What is being asked: Where does the word "Component" occur in the material? Copy each line that has it.

Input data:
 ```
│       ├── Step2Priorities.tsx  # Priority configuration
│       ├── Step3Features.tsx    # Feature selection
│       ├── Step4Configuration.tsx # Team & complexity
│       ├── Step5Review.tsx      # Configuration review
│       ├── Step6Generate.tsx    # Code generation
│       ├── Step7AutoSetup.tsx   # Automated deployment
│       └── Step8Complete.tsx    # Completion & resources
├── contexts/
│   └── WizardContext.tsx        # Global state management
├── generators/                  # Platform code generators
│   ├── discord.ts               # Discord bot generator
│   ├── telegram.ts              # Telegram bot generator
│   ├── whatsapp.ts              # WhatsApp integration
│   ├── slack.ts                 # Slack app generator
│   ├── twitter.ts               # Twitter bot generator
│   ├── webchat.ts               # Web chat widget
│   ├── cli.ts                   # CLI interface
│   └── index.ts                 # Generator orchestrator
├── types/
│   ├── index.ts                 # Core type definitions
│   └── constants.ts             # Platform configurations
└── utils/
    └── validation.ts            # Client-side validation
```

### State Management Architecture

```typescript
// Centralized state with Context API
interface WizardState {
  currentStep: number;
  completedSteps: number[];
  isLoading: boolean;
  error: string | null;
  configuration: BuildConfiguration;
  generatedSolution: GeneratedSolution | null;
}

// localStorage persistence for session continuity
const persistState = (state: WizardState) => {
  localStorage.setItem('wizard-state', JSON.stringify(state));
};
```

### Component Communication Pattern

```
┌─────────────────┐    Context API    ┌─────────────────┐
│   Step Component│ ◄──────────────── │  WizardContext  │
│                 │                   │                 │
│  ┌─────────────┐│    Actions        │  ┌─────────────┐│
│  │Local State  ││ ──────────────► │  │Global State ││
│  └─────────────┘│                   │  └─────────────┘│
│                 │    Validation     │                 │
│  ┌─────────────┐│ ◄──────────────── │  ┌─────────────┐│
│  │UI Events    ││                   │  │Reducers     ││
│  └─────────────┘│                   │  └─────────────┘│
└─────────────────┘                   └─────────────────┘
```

* * *

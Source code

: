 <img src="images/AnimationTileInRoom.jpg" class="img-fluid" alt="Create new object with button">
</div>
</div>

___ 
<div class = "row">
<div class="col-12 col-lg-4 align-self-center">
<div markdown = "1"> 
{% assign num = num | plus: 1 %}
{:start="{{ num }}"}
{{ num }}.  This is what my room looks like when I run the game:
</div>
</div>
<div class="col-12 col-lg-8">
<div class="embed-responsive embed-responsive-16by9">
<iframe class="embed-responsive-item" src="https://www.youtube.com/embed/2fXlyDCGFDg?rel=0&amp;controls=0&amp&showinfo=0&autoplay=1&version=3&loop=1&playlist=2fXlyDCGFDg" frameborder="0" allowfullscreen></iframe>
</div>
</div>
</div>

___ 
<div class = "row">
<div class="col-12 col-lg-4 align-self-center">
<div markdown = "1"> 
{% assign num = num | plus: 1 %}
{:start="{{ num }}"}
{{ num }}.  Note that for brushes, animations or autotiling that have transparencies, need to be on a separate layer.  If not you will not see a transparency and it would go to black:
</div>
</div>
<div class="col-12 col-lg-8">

Answer space:
### Component Communication Pattern
│   Step Component│ ◄──────────────── │  WizardContext  │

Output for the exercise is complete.